RECORDS PROVIDED
════════════════

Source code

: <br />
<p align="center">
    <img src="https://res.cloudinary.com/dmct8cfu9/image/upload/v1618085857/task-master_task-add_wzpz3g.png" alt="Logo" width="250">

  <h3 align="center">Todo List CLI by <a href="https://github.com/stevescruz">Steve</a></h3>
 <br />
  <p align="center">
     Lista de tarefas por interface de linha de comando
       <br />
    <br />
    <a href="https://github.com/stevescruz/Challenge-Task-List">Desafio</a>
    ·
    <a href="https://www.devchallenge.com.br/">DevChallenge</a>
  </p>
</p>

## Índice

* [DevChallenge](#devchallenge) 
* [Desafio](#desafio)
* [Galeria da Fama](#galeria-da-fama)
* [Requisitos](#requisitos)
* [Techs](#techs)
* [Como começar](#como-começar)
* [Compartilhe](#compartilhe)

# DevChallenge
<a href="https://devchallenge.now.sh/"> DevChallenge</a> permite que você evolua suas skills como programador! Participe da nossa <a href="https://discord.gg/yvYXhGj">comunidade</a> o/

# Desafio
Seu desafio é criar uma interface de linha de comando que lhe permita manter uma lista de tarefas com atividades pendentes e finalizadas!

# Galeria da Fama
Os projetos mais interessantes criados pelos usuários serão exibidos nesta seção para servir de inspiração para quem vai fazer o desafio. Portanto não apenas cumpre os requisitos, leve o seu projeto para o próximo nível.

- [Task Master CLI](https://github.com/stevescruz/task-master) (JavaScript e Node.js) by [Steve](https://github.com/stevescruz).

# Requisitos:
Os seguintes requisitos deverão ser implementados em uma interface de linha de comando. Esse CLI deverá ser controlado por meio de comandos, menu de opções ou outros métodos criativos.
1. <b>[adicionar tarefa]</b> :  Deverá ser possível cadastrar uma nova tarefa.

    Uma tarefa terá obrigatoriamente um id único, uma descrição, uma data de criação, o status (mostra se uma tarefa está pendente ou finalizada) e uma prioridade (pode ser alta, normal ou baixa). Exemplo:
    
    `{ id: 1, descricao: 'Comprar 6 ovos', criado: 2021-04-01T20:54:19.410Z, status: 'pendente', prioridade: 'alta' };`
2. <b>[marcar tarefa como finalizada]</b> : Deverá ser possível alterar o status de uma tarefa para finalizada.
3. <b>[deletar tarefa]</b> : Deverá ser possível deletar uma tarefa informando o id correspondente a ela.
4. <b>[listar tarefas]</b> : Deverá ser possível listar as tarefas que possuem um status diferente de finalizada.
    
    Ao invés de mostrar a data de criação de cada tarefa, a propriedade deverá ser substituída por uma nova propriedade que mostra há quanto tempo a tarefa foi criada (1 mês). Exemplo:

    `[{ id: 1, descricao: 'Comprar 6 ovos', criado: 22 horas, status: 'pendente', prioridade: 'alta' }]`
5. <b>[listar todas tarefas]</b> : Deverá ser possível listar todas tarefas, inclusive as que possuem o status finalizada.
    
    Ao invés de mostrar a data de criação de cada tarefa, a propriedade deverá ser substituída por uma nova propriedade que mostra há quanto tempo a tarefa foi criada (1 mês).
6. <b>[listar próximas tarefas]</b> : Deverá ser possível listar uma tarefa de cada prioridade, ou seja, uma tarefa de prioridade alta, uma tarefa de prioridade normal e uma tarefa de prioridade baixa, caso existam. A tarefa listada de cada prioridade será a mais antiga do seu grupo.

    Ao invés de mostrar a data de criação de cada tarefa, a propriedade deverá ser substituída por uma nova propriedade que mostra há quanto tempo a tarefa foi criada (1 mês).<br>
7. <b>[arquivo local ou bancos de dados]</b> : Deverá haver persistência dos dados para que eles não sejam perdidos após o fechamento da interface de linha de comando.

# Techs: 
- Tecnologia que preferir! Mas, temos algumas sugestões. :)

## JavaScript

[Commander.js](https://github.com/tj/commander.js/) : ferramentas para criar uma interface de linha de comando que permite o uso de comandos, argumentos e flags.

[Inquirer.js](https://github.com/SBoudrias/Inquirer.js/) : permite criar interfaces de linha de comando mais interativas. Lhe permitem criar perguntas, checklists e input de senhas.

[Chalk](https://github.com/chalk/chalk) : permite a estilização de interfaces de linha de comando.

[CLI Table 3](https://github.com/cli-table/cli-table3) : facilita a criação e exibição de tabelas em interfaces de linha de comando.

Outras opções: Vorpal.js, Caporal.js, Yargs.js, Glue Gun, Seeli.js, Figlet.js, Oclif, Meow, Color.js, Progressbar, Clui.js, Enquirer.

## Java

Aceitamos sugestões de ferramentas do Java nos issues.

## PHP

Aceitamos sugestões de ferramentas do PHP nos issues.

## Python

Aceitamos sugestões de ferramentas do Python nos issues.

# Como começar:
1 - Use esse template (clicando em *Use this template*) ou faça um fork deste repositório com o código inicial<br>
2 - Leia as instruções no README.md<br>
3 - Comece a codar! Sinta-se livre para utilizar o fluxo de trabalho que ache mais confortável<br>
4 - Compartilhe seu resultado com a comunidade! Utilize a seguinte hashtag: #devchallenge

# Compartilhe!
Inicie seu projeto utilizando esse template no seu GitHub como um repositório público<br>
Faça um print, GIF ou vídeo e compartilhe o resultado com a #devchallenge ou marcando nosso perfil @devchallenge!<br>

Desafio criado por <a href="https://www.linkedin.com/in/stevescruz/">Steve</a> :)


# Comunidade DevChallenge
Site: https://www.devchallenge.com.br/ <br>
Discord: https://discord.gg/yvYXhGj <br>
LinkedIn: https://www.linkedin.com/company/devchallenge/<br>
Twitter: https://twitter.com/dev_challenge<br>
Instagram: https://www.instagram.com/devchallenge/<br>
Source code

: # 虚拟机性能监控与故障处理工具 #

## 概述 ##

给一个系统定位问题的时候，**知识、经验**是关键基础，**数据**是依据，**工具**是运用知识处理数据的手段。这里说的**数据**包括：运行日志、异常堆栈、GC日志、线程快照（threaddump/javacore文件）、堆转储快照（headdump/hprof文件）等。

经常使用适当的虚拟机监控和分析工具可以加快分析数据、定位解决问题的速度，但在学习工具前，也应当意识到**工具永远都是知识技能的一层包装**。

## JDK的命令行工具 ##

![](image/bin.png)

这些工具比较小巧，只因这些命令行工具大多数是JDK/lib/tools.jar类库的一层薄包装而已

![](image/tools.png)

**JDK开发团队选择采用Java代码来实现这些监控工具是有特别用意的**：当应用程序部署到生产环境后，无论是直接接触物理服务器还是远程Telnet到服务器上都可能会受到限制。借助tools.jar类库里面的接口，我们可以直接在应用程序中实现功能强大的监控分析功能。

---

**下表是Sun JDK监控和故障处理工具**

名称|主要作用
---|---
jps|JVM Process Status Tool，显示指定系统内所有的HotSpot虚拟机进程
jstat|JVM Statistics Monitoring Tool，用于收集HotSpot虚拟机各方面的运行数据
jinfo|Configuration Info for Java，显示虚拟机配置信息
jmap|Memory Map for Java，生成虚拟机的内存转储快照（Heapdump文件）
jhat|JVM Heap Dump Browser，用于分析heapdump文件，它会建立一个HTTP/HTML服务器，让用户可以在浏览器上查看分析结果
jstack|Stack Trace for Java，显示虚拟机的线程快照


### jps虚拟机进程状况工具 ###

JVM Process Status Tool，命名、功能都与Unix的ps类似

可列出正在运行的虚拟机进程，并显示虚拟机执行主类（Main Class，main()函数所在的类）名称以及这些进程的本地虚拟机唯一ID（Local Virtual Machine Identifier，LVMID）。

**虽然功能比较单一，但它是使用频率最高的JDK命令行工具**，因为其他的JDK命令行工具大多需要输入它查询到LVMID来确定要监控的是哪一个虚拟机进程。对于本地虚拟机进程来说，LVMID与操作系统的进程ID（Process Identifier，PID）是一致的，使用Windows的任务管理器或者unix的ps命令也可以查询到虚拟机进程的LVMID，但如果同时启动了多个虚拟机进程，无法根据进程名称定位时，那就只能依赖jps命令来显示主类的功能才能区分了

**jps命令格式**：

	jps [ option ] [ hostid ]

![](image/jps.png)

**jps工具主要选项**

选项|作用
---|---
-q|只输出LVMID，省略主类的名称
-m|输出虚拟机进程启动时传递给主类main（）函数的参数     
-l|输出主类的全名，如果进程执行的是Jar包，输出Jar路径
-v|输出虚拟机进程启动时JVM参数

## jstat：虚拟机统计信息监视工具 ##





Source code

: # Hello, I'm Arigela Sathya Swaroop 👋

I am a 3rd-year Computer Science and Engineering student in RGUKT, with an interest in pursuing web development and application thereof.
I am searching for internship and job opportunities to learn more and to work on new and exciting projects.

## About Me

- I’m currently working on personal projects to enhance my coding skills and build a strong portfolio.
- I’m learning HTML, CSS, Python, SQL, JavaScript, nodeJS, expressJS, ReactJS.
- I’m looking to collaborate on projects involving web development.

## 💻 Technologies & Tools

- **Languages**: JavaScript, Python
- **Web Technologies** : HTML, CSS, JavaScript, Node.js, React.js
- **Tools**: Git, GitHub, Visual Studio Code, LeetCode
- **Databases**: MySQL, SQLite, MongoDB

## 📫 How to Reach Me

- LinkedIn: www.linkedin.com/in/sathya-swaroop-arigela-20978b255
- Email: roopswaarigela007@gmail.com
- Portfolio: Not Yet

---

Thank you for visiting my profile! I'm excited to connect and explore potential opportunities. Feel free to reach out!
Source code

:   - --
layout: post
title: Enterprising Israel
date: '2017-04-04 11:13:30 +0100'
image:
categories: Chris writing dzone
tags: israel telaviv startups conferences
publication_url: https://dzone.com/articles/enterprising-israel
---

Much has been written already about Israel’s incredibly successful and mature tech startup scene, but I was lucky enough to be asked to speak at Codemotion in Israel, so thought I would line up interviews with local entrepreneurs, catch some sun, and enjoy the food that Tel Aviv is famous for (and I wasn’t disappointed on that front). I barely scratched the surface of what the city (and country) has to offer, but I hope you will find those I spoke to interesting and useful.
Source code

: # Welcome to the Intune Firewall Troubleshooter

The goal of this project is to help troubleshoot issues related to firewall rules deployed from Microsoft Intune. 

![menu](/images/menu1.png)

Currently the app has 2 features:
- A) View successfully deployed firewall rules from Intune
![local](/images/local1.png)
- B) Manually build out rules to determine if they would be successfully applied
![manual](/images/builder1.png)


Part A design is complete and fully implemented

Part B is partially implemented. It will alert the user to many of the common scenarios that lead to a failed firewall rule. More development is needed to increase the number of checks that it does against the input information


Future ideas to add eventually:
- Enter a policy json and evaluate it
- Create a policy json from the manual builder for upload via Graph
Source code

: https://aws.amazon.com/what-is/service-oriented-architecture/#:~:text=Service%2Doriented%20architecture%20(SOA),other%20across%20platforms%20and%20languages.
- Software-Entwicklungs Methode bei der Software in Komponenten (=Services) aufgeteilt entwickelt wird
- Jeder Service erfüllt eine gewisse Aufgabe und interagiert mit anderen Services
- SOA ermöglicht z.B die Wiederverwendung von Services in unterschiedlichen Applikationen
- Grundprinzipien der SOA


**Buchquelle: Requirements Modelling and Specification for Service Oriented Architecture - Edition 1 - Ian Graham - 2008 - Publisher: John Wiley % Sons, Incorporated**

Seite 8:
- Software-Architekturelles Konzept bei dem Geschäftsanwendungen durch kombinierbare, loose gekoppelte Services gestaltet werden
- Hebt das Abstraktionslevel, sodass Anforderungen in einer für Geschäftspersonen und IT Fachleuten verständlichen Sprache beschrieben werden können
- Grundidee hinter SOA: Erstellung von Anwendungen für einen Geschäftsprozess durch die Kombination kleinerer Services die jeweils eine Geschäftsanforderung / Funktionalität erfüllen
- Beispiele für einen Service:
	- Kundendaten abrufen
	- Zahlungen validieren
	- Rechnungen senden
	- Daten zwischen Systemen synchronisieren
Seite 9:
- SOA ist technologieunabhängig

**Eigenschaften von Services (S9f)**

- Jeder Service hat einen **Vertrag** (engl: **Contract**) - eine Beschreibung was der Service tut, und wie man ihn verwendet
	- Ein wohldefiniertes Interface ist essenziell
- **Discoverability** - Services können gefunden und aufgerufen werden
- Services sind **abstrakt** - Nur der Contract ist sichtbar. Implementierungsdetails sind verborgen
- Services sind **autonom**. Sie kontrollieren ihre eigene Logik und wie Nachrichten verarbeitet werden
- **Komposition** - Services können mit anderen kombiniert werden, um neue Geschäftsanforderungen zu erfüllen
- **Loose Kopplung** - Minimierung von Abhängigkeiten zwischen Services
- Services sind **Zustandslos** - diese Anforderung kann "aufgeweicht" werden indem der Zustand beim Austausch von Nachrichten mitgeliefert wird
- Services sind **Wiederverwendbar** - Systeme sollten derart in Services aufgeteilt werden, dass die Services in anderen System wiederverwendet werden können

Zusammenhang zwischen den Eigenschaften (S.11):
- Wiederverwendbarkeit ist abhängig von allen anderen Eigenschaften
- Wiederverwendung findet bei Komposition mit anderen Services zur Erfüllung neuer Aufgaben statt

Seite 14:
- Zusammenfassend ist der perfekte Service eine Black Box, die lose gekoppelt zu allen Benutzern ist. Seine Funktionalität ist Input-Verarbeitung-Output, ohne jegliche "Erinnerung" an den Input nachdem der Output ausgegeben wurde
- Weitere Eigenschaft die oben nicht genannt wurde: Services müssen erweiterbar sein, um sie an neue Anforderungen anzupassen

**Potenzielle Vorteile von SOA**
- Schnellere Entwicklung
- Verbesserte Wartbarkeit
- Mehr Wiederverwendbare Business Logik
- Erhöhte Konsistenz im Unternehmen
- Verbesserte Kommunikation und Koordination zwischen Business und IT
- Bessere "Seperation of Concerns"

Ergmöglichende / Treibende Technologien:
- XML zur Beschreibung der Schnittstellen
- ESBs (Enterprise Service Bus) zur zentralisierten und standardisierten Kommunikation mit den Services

════════════════

WORK REQUEST
Write out, from the lines above, only those from the line with "- Zusammenfassend ist" to the line with "Ergmöglichende / Treibende", exactly as given, including the first and the last.

TASK ANSWER
- Zusammenfassend ist der perfekte Service eine Black Box, die lose gekoppelt zu allen Benutzern ist. Seine Funktionalität ist Input-Verarbeitung-Output, ohne jegliche "Erinnerung" an den Input nachdem der Output ausgegeben wurde
- Weitere Eigenschaft die oben nicht genannt wurde: Services müssen erweiterbar sein, um sie an neue Anforderungen anzupassen

**Potenzielle Vorteile von SOA**
- Schnellere Entwicklung
- Verbesserte Wartbarkeit
- Mehr Wiederverwendbare Business Logik
- Erhöhte Konsistenz im Unternehmen
- Verbesserte Kommunikation und Koordination zwischen Business und IT
- Bessere "Seperation of Concerns"

Ergmöglichende / Treibende Technologien:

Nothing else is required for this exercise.